### [WHAT TO PRODUCE]
In the entries that follow, how many lines hold "comments"? Nothing but the number is expected.

### [INFORMATION PROVIDED]

——

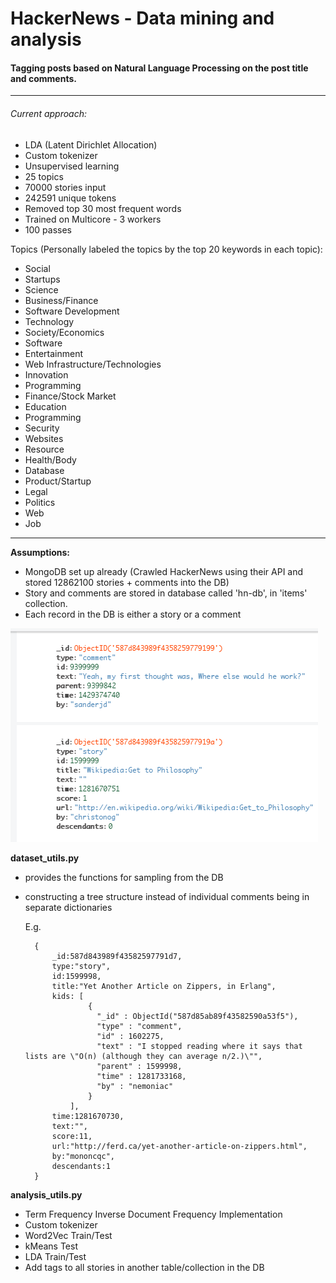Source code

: # HackerNews - Data mining and analysis

#### Tagging posts based on Natural Language Processing on the post title and comments.

---

###### Current approach:
- LDA (Latent Dirichlet Allocation)
- Custom tokenizer
- Unsupervised learning
- 25 topics
- 70000 stories input
- 242591 unique tokens
- Removed top 30 most frequent words
- Trained on Multicore - 3 workers
- 100 passes

Topics (Personally labeled the topics by the top 20 keywords in each topic):
- Social
- Startups
- Science
- Business/Finance
- Software Development
- Technology
- Society/Economics
- Software
- Entertainment
- Web Infrastructure/Technologies
- Innovation
- Programming
- Finance/Stock Market
- Education
- Programming
- Security
- Websites
- Resource
- Health/Body
- Database
- Product/Startup
- Legal
- Politics
- Web
- Job

---

**Assumptions:**
- MongoDB set up already (Crawled HackerNews using their API and stored 12862100 stories + comments into the DB)
- Story and comments are stored in database called 'hn-db', in 'items' collection.
- Each record in the DB is either a story or a comment


![DB Example](https://raw.githubusercontent.com/workofart/HackerNews/master/db.png)


**dataset_utils.py**
- provides the functions for sampling from the DB
- constructing a tree structure instead of individual comments being in separate dictionaries
    
    
    E.g.
    
        {
            _id:587d843989f43582597791d7,
            type:"story",
            id:1599998,
            title:"Yet Another Article on Zippers, in Erlang",
            kids: [
                    {
                      "_id" : ObjectId("587d85ab89f43582590a53f5"),
                      "type" : "comment",
                      "id" : 1602275,
                      "text" : "I stopped reading where it says that lists are \"O(n) (although they can average n/2.)\"",
                      "parent" : 1599998,
                      "time" : 1281733168,
                      "by" : "nemoniac"
                    }
                ],
            time:1281670730,
            text:"",
            score:11,
            url:"http://ferd.ca/yet-another-article-on-zippers.html",
            by:"mononcqc",
            descendants:1
        }


**analysis_utils.py**
- Term Frequency Inverse Document Frequency Implementation
- Custom tokenizer
- Word2Vec Train/Test
- kMeans Test
- LDA Train/Test
- Add tags to all stories in another table/collection in the DB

——

### [RESULT BELOW]
4